I have been trying to make hangman but I have not been able to figure it out. I found a video and copied the code down so I could then figure out whats going on and then write my own version, but, the code does not work and I'm not sure what is happening. When I run it in BBEdit no matter what letter I put in, it just prints the underscores and The "guess a letter" part.

import random

possibleAnswers = ["dog","human","bed"]

random.shuffle(possibleAnswers)

answer = (possibleAnswers[1])


display = []
display.extend(answer)


for i in range(len(display)):
	display[i] = ("_")
	

print(" ".join(display))

count = 0

while count < len(answer):

	guess = input("Please guess a letter: ")
	
	guess = guess.upper()
	
	
	for i in range(len(answer)):
	    if answer[i] == guess:
		    display[i] = guess
			count += 1
			
	
	print(" ".join(display))
	
print("You guessed it!")



RE: Hangman Help. - Larz60+ - Jun-24-2018

after line 24, add:
guess.strip()
remove line 26

There are more issues, the number of guesses should be more than the length of the word, otherwise all letters would have to be guessed without error.

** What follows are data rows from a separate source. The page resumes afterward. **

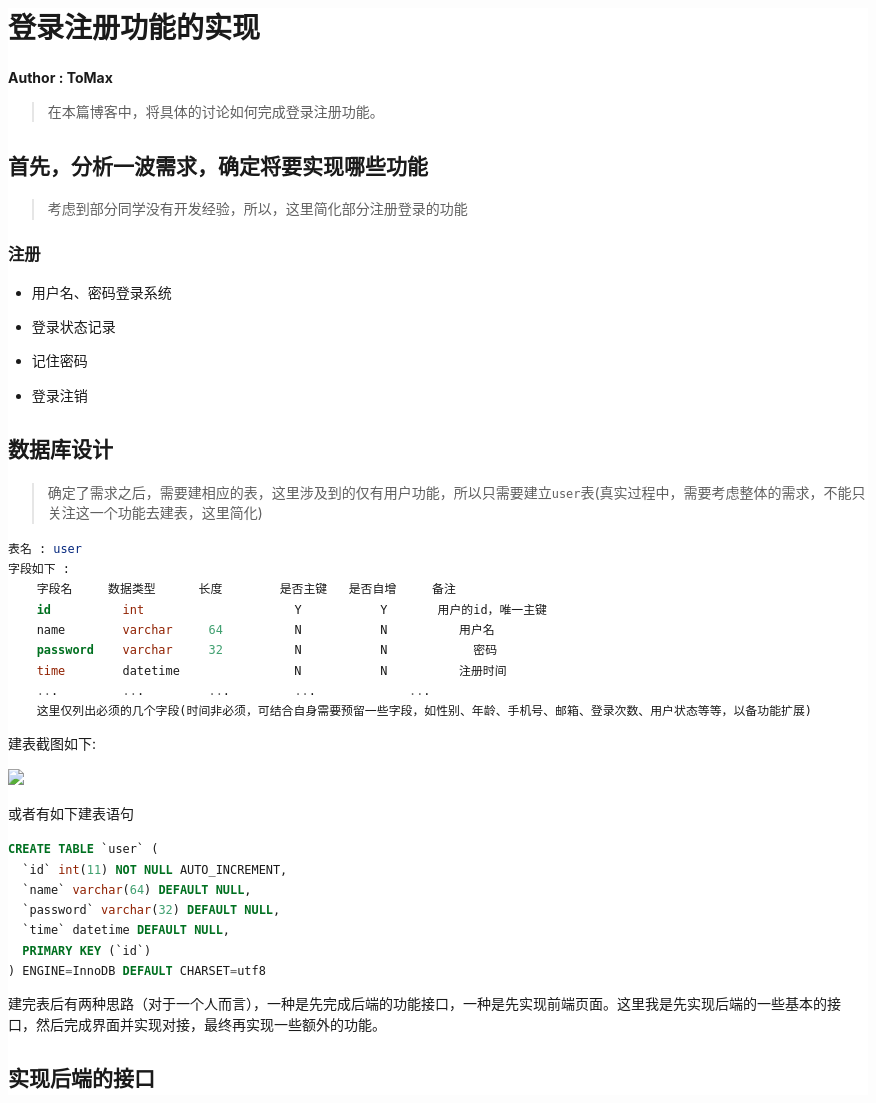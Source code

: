 # 登录注册功能的实现

**Author : ToMax**

> 在本篇博客中，将具体的讨论如何完成登录注册功能。

## 首先，分析一波需求，确定将要实现哪些功能

> 考虑到部分同学没有开发经验，所以，这里简化部分注册登录的功能

### 注册

+ 用户名、密码登录系统

+ 登录状态记录

+ 记住密码

+ 登录注销

## 数据库设计

> 确定了需求之后，需要建相应的表，这里涉及到的仅有用户功能，所以只需要建立`user`表(真实过程中，需要考虑整体的需求，不能只关注这一个功能去建表，这里简化)

``` sql
表名 : user
字段如下 :
    字段名     数据类型      长度        是否主键   是否自增     备注
    id          int                     Y           Y       用户的id，唯一主键
    name        varchar     64          N           N          用户名
    password    varchar     32          N           N            密码
    time        datetime                N           N          注册时间
    ...         ...         ...         ...             ...
    这里仅列出必须的几个字段(时间非必须，可结合自身需要预留一些字段，如性别、年龄、手机号、邮箱、登录次数、用户状态等等，以备功能扩展)
```

建表截图如下:

![](https://tomax.xin/img/blog/5/10.png)

或者有如下建表语句
```sql
CREATE TABLE `user` (
  `id` int(11) NOT NULL AUTO_INCREMENT,
  `name` varchar(64) DEFAULT NULL,
  `password` varchar(32) DEFAULT NULL,
  `time` datetime DEFAULT NULL,
  PRIMARY KEY (`id`)
) ENGINE=InnoDB DEFAULT CHARSET=utf8
```

建完表后有两种思路（对于一个人而言），一种是先完成后端的功能接口，一种是先实现前端页面。这里我是先实现后端的一些基本的接口，然后完成界面并实现对接，最终再实现一些额外的功能。

## 实现后端的接口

RE: Hangman Help. - ichabod801 - Jun-25-2018

Actually, you want to remove this line:

guess = guess.upper()
This upper cases the letter you guessed, so if you guessed 'a', it becomes 'A'. But if you look at possibleAnswers at the beginning of the code, it's all in lower case. So you're constantly trying to match upper case characters to lower case. It would actually make more sense to replace that line with:

guess = guess.lower()
That way, even if you guess 'A', it will match against 'a', which is what might be in the answer.

BTW, if that really is the code you copied from the tutorial you are learning from, find a new tutorial. That's really bad code. Oh, and count is the number of correct answers, so what the code actually does is let you guess until you have all the letters. You can't lose.


RE: Hangman Help. - 2skywalkers - Jun-25-2018

Thanks for the help iceabod801, I have had trouble finding good examples of hangman games that I can understand, if you have any suggestions I would love to know please. And also, how could I make this code better? Thanks.


RE: Hangman Help. - ichabod801 - Jun-26-2018

First of all, you don't need to shuffle and then pick an item from the list. The random module can do both at once with the choice function

>>> nums = [8, 0, 1]
>>> random.choice(nums)
0
>>> random.choice(nums)
8
Next, looping over range(len(whatever)) is looping over the indexes of a list. It is much better to loop over the list itself.

>>> for num in nums:
...     print(num)
...
8
0
1
But you don't even need to do that to set up display. You can multiply a list to extend it multiple times.

>>> [801] * 8
[801, 801, 801, 801, 801, 801, 801, 801]
Note that this works fine with numbers and strings, but can cause problems with other objects. Don't do this with lists.

See how he prints before the loop and at the end of the loop? Try switching it to print just at the start of the loop.

In a real hangman game, you lose on the sixth wrong guess. So I would start with count = 6, and then subtract one each time there is a wrong guess (each time guess not in answer). You loop would be while count, which will loop until count == 0. You will also need to break out of the loop if they guess correct("_" not in display). The break statement jumps out of the loop.

Finally, there is his for loop inside the while loop, again with range(len(something)). Here, the zip function is very useful. It its most basic usage, it takes two lists and returns a sequence of a pair of the first item in each list, a pair of the second item in each list, and so on.

>>> count = [1, 2, 3]
>>> list(zip(nums, count))
[(8, 1), (0, 2), (1, 3)]
>>> for num, ordinal in zip(nums, count):
...     print(num + ordinal)
...
9
2
4
Combine this with the common technique of starting with an empty list and appending to it each time through the loop.

>>> sums = []
>>> for num, ordinal in zip(nums, count):
...     sums.append(num + ordinal)
>>> sums
[9, 2, 4]
That's a lot I just dumped on you. I would take it one piece at a time, make the appropriate change to his code, and then make sure the program still works before moving on to the next piece.